What you have to do —
Below are entries; copy exactly the lines from the one with "e JAX?_ <br/>" through the one with "[func (r *Response) WriteOverExit(content", both included, and leave out the rest.

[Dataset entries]
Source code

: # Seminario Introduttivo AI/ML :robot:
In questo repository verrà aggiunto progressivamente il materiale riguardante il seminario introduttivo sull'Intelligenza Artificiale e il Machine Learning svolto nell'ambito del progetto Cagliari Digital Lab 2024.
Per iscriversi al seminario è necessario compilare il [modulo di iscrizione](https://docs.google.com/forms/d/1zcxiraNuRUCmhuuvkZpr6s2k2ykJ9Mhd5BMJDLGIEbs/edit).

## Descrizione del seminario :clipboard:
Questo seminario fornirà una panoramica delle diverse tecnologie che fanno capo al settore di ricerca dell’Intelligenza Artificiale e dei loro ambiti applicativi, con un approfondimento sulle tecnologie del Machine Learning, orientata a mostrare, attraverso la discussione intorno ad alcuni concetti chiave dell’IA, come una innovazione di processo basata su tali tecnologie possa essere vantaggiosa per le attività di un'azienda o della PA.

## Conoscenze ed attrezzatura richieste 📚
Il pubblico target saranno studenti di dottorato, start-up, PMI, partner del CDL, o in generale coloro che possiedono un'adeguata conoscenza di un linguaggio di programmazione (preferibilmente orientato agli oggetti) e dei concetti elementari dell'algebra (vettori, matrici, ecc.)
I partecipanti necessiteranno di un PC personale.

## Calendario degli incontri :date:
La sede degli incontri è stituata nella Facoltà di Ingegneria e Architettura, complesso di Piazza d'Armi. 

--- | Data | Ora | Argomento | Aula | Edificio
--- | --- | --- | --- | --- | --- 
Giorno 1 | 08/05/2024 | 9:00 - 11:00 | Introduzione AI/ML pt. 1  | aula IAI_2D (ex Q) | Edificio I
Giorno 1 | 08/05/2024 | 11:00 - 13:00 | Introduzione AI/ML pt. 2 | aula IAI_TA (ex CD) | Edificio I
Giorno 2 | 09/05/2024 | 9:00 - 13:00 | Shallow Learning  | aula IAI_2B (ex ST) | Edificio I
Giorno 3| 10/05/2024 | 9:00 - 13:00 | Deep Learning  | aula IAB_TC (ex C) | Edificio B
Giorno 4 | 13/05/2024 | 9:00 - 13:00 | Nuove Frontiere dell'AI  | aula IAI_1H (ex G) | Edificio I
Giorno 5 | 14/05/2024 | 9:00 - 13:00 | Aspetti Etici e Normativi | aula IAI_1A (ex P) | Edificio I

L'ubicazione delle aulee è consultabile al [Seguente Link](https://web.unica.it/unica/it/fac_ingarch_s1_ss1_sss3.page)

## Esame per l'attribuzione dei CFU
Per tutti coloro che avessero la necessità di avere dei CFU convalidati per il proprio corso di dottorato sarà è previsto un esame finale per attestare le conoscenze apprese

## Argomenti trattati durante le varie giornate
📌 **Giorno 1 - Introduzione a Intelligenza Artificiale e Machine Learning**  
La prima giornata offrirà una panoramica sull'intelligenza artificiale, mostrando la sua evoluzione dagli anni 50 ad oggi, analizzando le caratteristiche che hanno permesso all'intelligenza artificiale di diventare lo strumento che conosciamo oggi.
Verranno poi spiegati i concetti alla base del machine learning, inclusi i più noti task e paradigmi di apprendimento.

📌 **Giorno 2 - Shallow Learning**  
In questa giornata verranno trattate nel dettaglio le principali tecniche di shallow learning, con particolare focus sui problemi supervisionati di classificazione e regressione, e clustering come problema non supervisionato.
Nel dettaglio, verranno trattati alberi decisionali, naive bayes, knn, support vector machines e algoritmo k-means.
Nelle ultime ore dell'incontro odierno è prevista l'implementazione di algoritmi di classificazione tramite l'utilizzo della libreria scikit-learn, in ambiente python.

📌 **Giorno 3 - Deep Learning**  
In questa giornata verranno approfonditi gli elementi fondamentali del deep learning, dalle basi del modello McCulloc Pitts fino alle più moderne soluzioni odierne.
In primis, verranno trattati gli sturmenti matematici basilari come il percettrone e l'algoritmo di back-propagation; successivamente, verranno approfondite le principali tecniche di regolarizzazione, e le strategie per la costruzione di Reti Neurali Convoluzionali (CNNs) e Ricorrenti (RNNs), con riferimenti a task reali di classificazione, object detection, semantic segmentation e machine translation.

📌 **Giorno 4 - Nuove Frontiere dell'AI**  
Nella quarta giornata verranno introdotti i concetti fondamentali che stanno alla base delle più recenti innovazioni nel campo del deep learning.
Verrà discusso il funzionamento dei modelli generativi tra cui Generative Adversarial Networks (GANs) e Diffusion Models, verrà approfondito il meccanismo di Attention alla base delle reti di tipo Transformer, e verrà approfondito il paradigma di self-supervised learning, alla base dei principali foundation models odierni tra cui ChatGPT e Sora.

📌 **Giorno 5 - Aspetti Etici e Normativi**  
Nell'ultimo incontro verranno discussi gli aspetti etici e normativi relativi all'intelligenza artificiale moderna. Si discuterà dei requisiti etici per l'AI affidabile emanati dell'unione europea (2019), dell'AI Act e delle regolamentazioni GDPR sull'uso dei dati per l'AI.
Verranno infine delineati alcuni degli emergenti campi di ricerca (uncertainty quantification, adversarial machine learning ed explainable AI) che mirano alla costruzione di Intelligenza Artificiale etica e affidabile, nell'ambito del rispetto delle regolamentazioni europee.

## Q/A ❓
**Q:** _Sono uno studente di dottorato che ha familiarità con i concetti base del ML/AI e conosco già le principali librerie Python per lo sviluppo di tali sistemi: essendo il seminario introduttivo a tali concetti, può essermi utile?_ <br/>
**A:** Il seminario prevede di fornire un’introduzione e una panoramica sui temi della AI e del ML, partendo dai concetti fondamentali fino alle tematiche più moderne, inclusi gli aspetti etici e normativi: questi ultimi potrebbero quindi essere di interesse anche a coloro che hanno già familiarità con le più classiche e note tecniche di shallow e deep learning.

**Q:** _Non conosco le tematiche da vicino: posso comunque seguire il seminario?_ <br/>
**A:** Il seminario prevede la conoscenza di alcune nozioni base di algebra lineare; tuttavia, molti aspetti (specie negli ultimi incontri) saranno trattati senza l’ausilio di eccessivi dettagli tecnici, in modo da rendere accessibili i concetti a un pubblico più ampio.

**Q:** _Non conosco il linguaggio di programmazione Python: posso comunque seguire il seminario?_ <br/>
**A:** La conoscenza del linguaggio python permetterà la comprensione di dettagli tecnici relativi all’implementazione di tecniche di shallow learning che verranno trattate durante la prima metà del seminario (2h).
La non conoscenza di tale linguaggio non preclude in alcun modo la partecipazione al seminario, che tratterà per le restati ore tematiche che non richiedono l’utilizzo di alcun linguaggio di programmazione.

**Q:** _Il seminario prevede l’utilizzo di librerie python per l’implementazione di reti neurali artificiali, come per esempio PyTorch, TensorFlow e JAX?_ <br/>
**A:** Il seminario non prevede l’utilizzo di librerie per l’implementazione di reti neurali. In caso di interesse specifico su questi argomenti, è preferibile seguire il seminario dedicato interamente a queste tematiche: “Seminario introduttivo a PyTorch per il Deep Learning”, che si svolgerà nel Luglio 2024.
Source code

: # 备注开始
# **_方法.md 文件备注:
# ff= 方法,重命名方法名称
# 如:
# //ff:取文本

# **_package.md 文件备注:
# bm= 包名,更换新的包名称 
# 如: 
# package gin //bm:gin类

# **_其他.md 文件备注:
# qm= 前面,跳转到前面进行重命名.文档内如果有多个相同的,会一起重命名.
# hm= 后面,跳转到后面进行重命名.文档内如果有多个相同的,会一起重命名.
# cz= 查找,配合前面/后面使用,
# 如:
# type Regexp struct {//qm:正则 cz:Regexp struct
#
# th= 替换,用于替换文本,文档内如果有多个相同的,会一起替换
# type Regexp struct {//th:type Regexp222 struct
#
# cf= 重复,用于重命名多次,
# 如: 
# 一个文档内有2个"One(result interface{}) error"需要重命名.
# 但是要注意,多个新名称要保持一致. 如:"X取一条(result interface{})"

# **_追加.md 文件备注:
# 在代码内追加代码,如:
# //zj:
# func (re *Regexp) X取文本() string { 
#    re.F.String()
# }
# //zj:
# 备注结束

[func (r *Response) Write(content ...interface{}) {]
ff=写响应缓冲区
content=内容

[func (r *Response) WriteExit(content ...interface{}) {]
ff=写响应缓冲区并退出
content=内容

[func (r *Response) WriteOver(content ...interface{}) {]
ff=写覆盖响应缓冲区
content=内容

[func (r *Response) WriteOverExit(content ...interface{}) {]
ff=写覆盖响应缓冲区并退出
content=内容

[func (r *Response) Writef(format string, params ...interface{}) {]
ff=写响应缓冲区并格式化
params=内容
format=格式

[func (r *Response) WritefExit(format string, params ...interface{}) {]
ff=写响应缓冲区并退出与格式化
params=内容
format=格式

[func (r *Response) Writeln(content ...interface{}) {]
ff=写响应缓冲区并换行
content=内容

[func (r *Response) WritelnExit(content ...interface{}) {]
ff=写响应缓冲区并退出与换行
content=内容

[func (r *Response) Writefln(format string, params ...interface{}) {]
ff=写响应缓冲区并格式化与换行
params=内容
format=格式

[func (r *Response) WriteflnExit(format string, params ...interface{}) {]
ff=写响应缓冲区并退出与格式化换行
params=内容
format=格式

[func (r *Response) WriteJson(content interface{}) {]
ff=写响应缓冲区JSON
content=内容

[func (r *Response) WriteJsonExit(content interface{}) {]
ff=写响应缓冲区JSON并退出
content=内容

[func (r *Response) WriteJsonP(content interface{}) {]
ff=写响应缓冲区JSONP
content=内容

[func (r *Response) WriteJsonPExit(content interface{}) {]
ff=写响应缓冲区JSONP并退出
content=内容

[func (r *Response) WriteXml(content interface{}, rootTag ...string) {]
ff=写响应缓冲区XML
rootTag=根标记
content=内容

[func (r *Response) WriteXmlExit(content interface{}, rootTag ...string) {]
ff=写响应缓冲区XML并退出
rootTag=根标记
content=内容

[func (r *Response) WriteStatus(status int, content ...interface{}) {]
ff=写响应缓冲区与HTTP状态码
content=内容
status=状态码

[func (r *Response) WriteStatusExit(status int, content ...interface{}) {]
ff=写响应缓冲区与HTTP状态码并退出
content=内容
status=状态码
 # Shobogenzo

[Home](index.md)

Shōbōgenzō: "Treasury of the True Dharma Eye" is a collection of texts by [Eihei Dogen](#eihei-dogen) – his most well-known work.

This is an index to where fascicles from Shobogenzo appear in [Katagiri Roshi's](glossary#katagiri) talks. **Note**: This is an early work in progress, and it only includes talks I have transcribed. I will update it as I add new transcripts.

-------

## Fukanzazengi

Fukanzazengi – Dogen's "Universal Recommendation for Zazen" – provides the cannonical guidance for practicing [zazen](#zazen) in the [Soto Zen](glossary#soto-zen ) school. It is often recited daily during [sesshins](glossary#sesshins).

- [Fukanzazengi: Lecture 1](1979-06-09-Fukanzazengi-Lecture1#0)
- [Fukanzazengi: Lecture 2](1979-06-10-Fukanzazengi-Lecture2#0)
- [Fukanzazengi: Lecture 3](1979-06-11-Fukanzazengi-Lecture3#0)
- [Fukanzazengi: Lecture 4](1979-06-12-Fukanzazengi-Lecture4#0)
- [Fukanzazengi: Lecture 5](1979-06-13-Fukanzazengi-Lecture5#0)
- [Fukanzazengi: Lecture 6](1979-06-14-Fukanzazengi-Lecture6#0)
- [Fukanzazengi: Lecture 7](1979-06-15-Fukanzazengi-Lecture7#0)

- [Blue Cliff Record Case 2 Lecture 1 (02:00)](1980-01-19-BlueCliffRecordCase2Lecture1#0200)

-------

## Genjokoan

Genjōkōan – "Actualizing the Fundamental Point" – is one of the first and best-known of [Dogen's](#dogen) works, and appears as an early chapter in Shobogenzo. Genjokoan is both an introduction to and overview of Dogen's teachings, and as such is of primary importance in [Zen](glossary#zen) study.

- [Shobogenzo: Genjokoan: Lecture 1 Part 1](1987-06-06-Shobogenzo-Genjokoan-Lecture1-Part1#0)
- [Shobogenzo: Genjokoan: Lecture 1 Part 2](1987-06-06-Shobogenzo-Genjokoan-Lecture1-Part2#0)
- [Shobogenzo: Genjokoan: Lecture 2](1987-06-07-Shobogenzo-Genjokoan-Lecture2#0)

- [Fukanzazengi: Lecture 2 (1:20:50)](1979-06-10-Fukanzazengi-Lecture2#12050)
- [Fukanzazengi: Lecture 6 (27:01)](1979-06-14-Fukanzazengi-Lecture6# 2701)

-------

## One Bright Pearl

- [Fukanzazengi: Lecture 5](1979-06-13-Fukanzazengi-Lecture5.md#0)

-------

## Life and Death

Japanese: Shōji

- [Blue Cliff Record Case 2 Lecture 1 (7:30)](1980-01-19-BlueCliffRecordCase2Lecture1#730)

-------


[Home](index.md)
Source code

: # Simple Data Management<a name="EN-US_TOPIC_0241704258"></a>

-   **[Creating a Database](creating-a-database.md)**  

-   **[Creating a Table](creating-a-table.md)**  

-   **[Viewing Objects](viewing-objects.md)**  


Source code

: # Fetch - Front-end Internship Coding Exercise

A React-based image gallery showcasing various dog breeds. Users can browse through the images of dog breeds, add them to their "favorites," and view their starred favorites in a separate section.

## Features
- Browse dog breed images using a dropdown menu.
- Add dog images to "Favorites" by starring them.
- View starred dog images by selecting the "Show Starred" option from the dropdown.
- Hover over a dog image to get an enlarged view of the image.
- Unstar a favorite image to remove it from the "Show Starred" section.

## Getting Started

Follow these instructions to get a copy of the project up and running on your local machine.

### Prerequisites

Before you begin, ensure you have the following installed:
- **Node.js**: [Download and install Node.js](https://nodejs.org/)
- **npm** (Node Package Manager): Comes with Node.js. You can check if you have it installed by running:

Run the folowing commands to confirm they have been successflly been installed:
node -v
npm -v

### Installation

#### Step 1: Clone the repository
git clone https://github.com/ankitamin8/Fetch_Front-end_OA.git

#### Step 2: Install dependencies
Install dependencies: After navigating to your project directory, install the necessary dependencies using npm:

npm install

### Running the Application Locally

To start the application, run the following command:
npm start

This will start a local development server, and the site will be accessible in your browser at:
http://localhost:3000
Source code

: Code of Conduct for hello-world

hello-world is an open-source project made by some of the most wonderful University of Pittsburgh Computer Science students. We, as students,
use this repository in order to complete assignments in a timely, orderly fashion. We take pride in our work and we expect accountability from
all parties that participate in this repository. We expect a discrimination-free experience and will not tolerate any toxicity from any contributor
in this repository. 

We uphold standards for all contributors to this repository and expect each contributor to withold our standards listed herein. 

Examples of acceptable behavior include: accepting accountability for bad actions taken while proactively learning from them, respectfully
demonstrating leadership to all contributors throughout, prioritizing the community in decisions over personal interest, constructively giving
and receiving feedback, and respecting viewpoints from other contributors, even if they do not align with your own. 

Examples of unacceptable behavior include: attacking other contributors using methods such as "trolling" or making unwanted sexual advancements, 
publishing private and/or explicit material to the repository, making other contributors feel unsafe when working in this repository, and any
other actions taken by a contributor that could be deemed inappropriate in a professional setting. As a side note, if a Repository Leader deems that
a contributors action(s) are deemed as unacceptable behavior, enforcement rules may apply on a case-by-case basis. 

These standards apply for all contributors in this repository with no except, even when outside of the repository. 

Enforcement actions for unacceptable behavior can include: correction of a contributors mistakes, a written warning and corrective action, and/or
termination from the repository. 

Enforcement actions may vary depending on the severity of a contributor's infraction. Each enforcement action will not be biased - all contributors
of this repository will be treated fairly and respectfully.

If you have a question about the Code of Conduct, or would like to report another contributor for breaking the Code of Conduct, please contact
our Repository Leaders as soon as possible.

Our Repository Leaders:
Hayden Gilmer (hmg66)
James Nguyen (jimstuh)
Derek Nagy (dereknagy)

Response —
**Q:** _Il seminario prevede l’utilizzo di librerie python per l’implementazione di reti neurali artificiali, come per esempio PyTorch, TensorFlow e JAX?_ <br/>
**A:** Il seminario non prevede l’utilizzo di librerie per l’implementazione di reti neurali. In caso di interesse specifico su questi argomenti, è preferibile seguire il seminario dedicato interamente a queste tematiche: “Seminario introduttivo a PyTorch per il Deep Learning”, che si svolgerà nel Luglio 2024.
Source code

: # 备注开始
# **_方法.md 文件备注:
# ff= 方法,重命名方法名称
# 如:
# //ff:取文本

# **_package.md 文件备注:
# bm= 包名,更换新的包名称 
# 如: 
# package gin //bm:gin类

# **_其他.md 文件备注:
# qm= 前面,跳转到前面进行重命名.文档内如果有多个相同的,会一起重命名.
# hm= 后面,跳转到后面进行重命名.文档内如果有多个相同的,会一起重命名.
# cz= 查找,配合前面/后面使用,
# 如:
# type Regexp struct {//qm:正则 cz:Regexp struct
#
# th= 替换,用于替换文本,文档内如果有多个相同的,会一起替换
# type Regexp struct {//th:type Regexp222 struct
#
# cf= 重复,用于重命名多次,
# 如: 
# 一个文档内有2个"One(result interface{}) error"需要重命名.
# 但是要注意,多个新名称要保持一致. 如:"X取一条(result interface{})"

# **_追加.md 文件备注:
# 在代码内追加代码,如:
# //zj:
# func (re *Regexp) X取文本() string { 
#    re.F.String()
# }
# //zj:
# 备注结束

[func (r *Response) Write(content ...interface{}) {]
ff=写响应缓冲区
content=内容

[func (r *Response) WriteExit(content ...interface{}) {]
ff=写响应缓冲区并退出
content=内容

[func (r *Response) WriteOver(content ...interface{}) {]
ff=写覆盖响应缓冲区
content=内容

[func (r *Response) WriteOverExit(content ...interface{}) {]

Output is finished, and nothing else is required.